Posted in: Articles by ProSource, Featured Content, Training Articles
By Patrick Striet, CSCS | Jan 11, 2013



Test Your Fortitude with High Rep Squats


For more than three quarters of a century, high rep squats have been part and parcel of the training programs of the strongest men to ever walk the planet: Marvin Eder, Reg Park, Paul Anderson, Tommy Kono, John Davis, John Grimek, and Arnold himself. As a teenager, two of the first books I ever read on training were Super Squats by Dr. Randall J. Strossen, and (Iron Man founder) Peary Rader's The Rader Master Bodybuilding and Weight Gaining System. Both of these books extolled the benefits of high rep barbell squats, and are regarded as classic training books to this day.
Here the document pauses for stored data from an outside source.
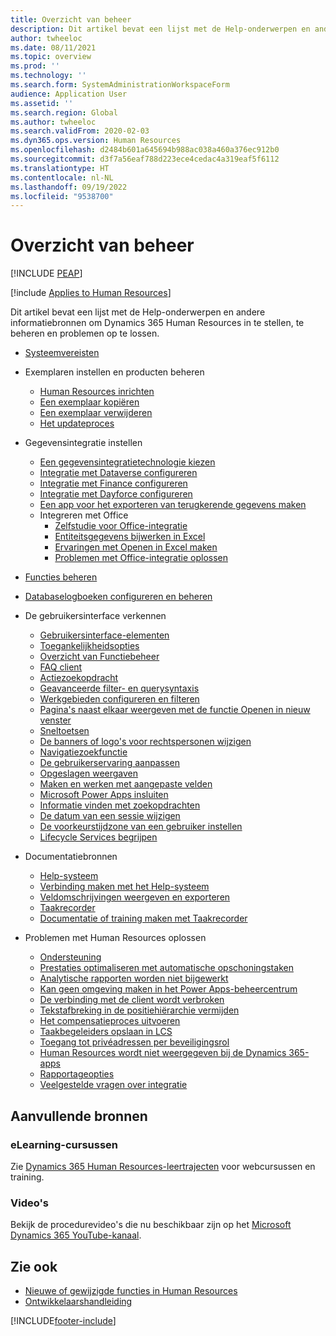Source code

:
 ```yaml
---
title: Overzicht van beheer
description: Dit artikel bevat een lijst met de Help-onderwerpen en andere informatiebronnen om Dynamics 365 Human Resources in te stellen, te beheren en problemen op te lossen.
author: twheeloc
ms.date: 08/11/2021
ms.topic: overview
ms.prod: ''
ms.technology: ''
ms.search.form: SystemAdministrationWorkspaceForm
audience: Application User
ms.assetid: ''
ms.search.region: Global
ms.author: twheeloc
ms.search.validFrom: 2020-02-03
ms.dyn365.ops.version: Human Resources
ms.openlocfilehash: d2484b601a645694b988ac038a460a376ec912b0
ms.sourcegitcommit: d3f7a56eaf788d223ece4cedac4a319eaf5f6112
ms.translationtype: HT
ms.contentlocale: nl-NL
ms.lasthandoff: 09/19/2022
ms.locfileid: "9538700"
---
```

# <a name="administration-overview"></a>Overzicht van beheer


[!INCLUDE [PEAP](../includes/peap-1.md)]

[!include [Applies to Human Resources](../includes/applies-to-hr.md)]



Dit artikel bevat een lijst met de Help-onderwerpen en andere informatiebronnen om Dynamics 365 Human Resources in te stellen, te beheren en problemen op te lossen.

- [Systeemvereisten](hr-admin-system-requirements.md)

- Exemplaren instellen en producten beheren
  - [Human Resources inrichten](hr-admin-setup-provision.md)
  - [Een exemplaar kopiëren](hr-admin-setup-copy-instance.md)
  - [Een exemplaar verwijderen](hr-admin-setup-remove-instance.md)
  - [Het updateproces](hr-admin-setup-update-process.md)

- Gegevensintegratie instellen
  - [Een gegevensintegratietechnologie kiezen](hr-admin-integration-choose-technology.md)
  - [Integratie met Dataverse configureren](hr-admin-integration-common-data-service.md)
  - [Integratie met Finance configureren](hr-admin-integration-finance.md)
  - [Integratie met Dayforce configureren](hr-admin-integration-dayforce.md)
  - [Een app voor het exporteren van terugkerende gegevens maken](hr-admin-integration-recurring-data-export.md)
  - Integreren met Office
    - [Zelfstudie voor Office-integratie](../fin-ops-core/dev-itpro/office-integration/office-integration-tutorial.md?toc=/dynamics365/unified-operations/talent/toc.json)
    - [Entiteitsgegevens bijwerken in Excel](../fin-ops-core/dev-itpro/office-integration/use-excel-add-in.md?toc=/dynamics365/unified-operations/talent/toc.json)
    - [Ervaringen met Openen in Excel maken](../fin-ops-core/dev-itpro/office-integration/office-integration-edit-excel.md?toc=/dynamics365/unified-operations/talent/toc.json)
    - [Problemen met Office-integratie oplossen](../fin-ops-core/dev-itpro/office-integration/office-integration-troubleshooting.md?toc=/dynamics365/unified-operations/talent/toc.json)

- [Functies beheren](hr-admin-manage-features.md)

- [Databaselogboeken configureren en beheren](hr-admin-database-logging.md)

- De gebruikersinterface verkennen
  - [Gebruikersinterface-elementen](../fin-ops-core/fin-ops/get-started/user-interface-elements.md?toc=/dynamics365/human-resources/toc.json)
  - [Toegankelijkheidsopties](../fin-ops-core/fin-ops/get-started/accessibility-features.md?toc=/dynamics365/human-resources/toc.json)
  - [Overzicht van Functiebeheer](../fin-ops-core/fin-ops/get-started/feature-management/feature-management-overview.md?toc=/dynamics365/human-resources/toc.json)
  - [FAQ client](../fin-ops-core/fin-ops/get-started/client-faq.md?toc=/dynamics365/human-resources/toc.json)
  - [Actiezoekopdracht](../fin-ops-core/fin-ops/get-started/action-search.md?toc=/dynamics365/human-resources/toc.json)
  - [Geavanceerde filter- en querysyntaxis](../fin-ops-core/fin-ops/get-started/advanced-filtering-query-options.md?toc=/dynamics365/human-resources/toc.json)
  - [Werkgebieden configureren en filteren](../fin-ops-core/fin-ops/get-started/configure-filter-workspaces.md?toc=/dynamics365/financehuman-resources/toc.json)
  - [Pagina's naast elkaar weergeven met de functie Openen in nieuw venster](../fin-ops-core/fin-ops/get-started/display-pages-side-by-side.md?toc=/dynamics365/human-resources/toc.json)
  - [Sneltoetsen](../fin-ops-core/fin-ops/get-started/shortcut-keys.md?toc=/dynamics365/human-resources/toc.json)
  - [De banners of logo's voor rechtspersonen wijzigen](../fin-ops-core/fin-ops/get-started/tasks/change-banner-or-logo.md?toc=/dynamics365/human-resources/toc.json)
  - [Navigatiezoekfunctie](../fin-ops-core/fin-ops/get-started/navigation-search.md?toc=/dynamics365/human-resources/toc.json)
  - [De gebruikerservaring aanpassen](../fin-ops-core/fin-ops/get-started/personalize-user-experience.md?toc=/dynamics365/human-resources/toc.json)
  - [Opgeslagen weergaven](../fin-ops-core/fin-ops/get-started/saved-views.md?toc=/dynamics365/human-resources/toc.json)
  - [Maken en werken met aangepaste velden](../fin-ops-core/fin-ops/get-started/user-defined-fields.md?toc=/dynamics365/human-resources/toc.json)
  - [Microsoft Power Apps insluiten](../fin-ops-core/fin-ops/get-started/embed-power-apps.md?toc=/dynamics365/human-resources/toc.json)
  - [Informatie vinden met zoekopdrachten](../fin-ops-core/fin-ops/get-started/use-lookups-to-find-information.md?toc=/dynamics365/human-resources/toc.json)
  - [De datum van een sessie wijzigen](../fin-ops-core/fin-ops/organization-administration/tasks/change-date-session.md?toc=/dynamics365/human-resources/toc.json)
  - [De voorkeurstijdzone van een gebruiker instellen](../fin-ops-core/fin-ops/organization-administration/tasks/set-users-preferred-time-zone.md?toc=/dynamics365/human-resources/toc.json)
  - [Lifecycle Services begrijpen](../fin-ops-core/dev-itpro/lifecycle-services/lcs-works-lcs.md?toc=/dynamics365/human-resources/toc.json)

- Documentatiebronnen
  - [Help-systeem](../fin-ops-core/fin-ops/get-started/help-overview.md?toc=/dynamics365/human-resources/toc.json)
  - [Verbinding maken met het Help-systeem](../fin-ops-core/fin-ops/get-started/help-connect.md?toc=/dynamics365/human-resources/toc.json)
  - [Veldomschrijvingen weergeven en exporteren](../fin-ops-core/fin-ops/get-started/view-export-field-descriptions.md?toc=/dynamics365/human-resources/toc.json)
  - [Taakrecorder](../fin-ops-core/dev-itpro/user-interface/task-recorder.md?toc=/dynamics365/human-resources/toc.json)
  - [Documentatie of training maken met Taakrecorder](../fin-ops-core/dev-itpro/user-interface/task-recorder-training-docs.md?toc=/dynamics365/human-resources/toc.json)

- Problemen met Human Resources oplossen
  - [Ondersteuning](../fin-ops-core/dev-itpro/lifecycle-services/lcs-support.md)
  - [Prestaties optimaliseren met automatische opschoningstaken](hr-admin-troubleshooting-batch-history.md)
  - [Analytische rapporten worden niet bijgewerkt](hr-admin-troubleshooting-analytic-reports.md)
  - [Kan geen omgeving maken in het Power Apps-beheercentrum](hr-admin-troubleshooting-power-apps.md)
  - [De verbinding met de client wordt verbroken](hr-admin-troubleshooting-disconnect.md)
  - [Tekstafbreking in de positiehiërarchie vermijden](hr-admin-troubleshooting-truncate.md)
  - [Het compensatieproces uitvoeren](hr-admin-troubleshooting-compensation.md)
  - [Taakbegeleiders opslaan in LCS](hr-admin-troubleshooting-task-guide.md)
  - [Toegang tot privéadressen per beveiligingsrol](hr-admin-troubleshooting-private-addresses.md)
  - [Human Resources wordt niet weergegeven bij de Dynamics 365-apps](hr-admin-troubleshooting-not-in-apps.md)
  - [Rapportageopties](hr-admin-troubleshooting-reporting.md)
  - [Veelgestelde vragen over integratie](hr-admin-troubleshooting-integration.md)

## <a name="additional-resources"></a>Aanvullende bronnen

### <a name="elearning-courses"></a>eLearning-cursussen

Zie [Dynamics 365 Human Resources-leertrajecten](/training/browse/?products=dynamics-human-resources&resource_type=learning%20path) voor webcursussen en training.

### <a name="videos"></a>Video's

Bekijk de procedurevideo's die nu beschikbaar zijn op het [Microsoft Dynamics 365 YouTube-kanaal](https://www.youtube.com/channel/UCJGCg4rB3QSs8y_1FquelBQ).

## <a name="see-also"></a>Zie ook

- [Nieuwe of gewijzigde functies in Human Resources](hr-admin-whats-new.md)
- [Ontwikkelaarshandleiding](hr-developer-overview.md)


[!INCLUDE[footer-include](../includes/footer-banner.md)]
Furthermore, it was around this time I started reading the works of iron game legend and New York based strength coach Dr. Ken Leistner. High rep squats were the cornerstone of every program Leistner wrote for his trainees. His adopted son, Kevin Tolbert, routinely squatted 400-500 lbs. for 20+ reps as part of his regular training. Leistner himself, recorded on video, squatted 400+ lbs. for over 20 reps, at a body weight of about 160 lbs., in his 50's.
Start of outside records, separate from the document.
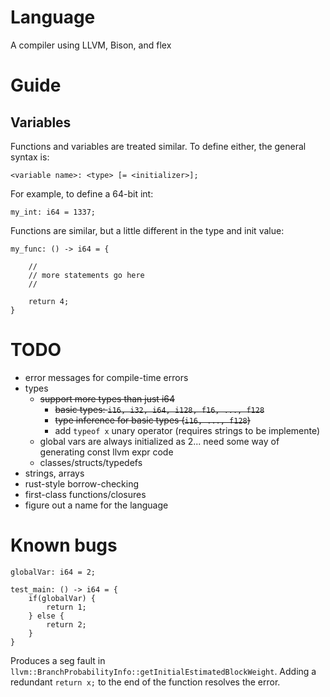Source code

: # Language

A compiler using LLVM, Bison, and flex

# Guide

## Variables

Functions and variables are treated similar. To define either, the general syntax is:
```
<variable name>: <type> [= <initializer>];
```

For example, to define a 64-bit int:
```
my_int: i64 = 1337;
```

Functions are similar, but a little different in the type and init value:
```
my_func: () -> i64 = {

	//
	// more statements go here
	//

	return 4;
}
```

# TODO
- error messages for compile-time errors
- types
	- <del> support more types than just i64 </del>
		- <del> basic types: `i16, i32, i64, i128, f16, ..., f128` </del>
		- <del> type inference for basic types (`i16, ..., f128`) <del>
		- add `typeof x` unary operator (requires strings to be implemente)
	- global vars are always initialized as 2... need some way of generating const llvm expr code
	- classes/structs/typedefs
- strings, arrays
- rust-style borrow-checking
- first-class functions/closures
- figure out a name for the language


# Known bugs

```
globalVar: i64 = 2;

test_main: () -> i64 = {
	if(globalVar) {
		return 1;
	} else {
		return 2;
	}
}
```
Produces a seg fault in `llvm::BranchProbabilityInfo::getInitialEstimatedBlockWeight`.
Adding a redundant `return x;` to the end of the function resolves the error.
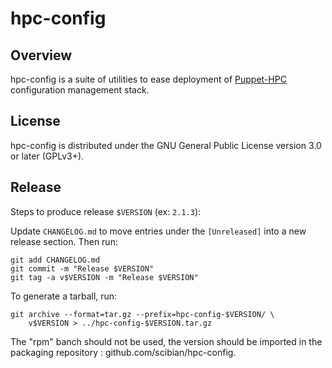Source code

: # hpc-config

## Overview

hpc-config is a suite of utilities to ease deployment of
[Puppet-HPC](https://github.com/edf-hpc/puppet-hpc) configuration management
stack.

## License

hpc-config is distributed under the GNU General Public License version 3.0 or
later (GPLv3+).

## Release

Steps to produce release `$VERSION` (ex: `2.1.3`):

Update `CHANGELOG.md` to move entries under the `[Unreleased]` into a new
release section. Then run:

```
git add CHANGELOG.md
git commit -m "Release $VERSION"
git tag -a v$VERSION -m "Release $VERSION"
```

To generate a tarball, run:

```
git archive --format=tar.gz --prefix=hpc-config-$VERSION/ \
    v$VERSION > ../hpc-config-$VERSION.tar.gz
```

The "rpm" banch should not be used, the version should be imported in
the packaging repository : github.com/scibian/hpc-config.
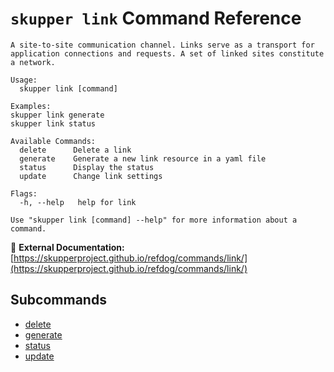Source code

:# `skupper link` Command Reference

```
A site-to-site communication channel. Links serve as a transport for application connections and requests. A set of linked sites constitute a network.

Usage:
  skupper link [command]

Examples:
skupper link generate
skupper link status

Available Commands:
  delete      Delete a link
  generate    Generate a new link resource in a yaml file
  status      Display the status
  update      Change link settings

Flags:
  -h, --help   help for link

Use "skupper link [command] --help" for more information about a command.
```

🔗 **External Documentation:** [https://skupperproject.github.io/refdog/commands/link/](https://skupperproject.github.io/refdog/commands/link/)


## Subcommands
- [delete](./skupper_link_delete.md)
- [generate](./skupper_link_generate.md)
- [status](./skupper_link_status.md)
- [update](./skupper_link_update.md)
The beauty of high rep squats, as I see it, is that they can literally help you achieve ANY training goal. Are you after more size? Well, go from squatting 185 lbs. for 20 reps to 275 lbs. for 20 reps and tell me your legs (and most everything else) don't get substantially larger. What about strength? Again, put 50 lbs. on your best 20 rep squat and tell me your 1-5 rep max squat doesn't sky rocket once you return to lower rep training. Fat loss? The metabolic demand high rep squats place on your entire system results in a substantial afterburn, which keeps the calories burning for hours after your workout is finished. What about conditioning and better cardio? Weight training can't improve cardiovascular fitness, right? Wrong. Get to a point where you can squat with your body weight on the bar for 50 full reps and tell me your lungs are not ready to come out of your chest and your heart rate isn't exceeding 100% of theoretical maximum.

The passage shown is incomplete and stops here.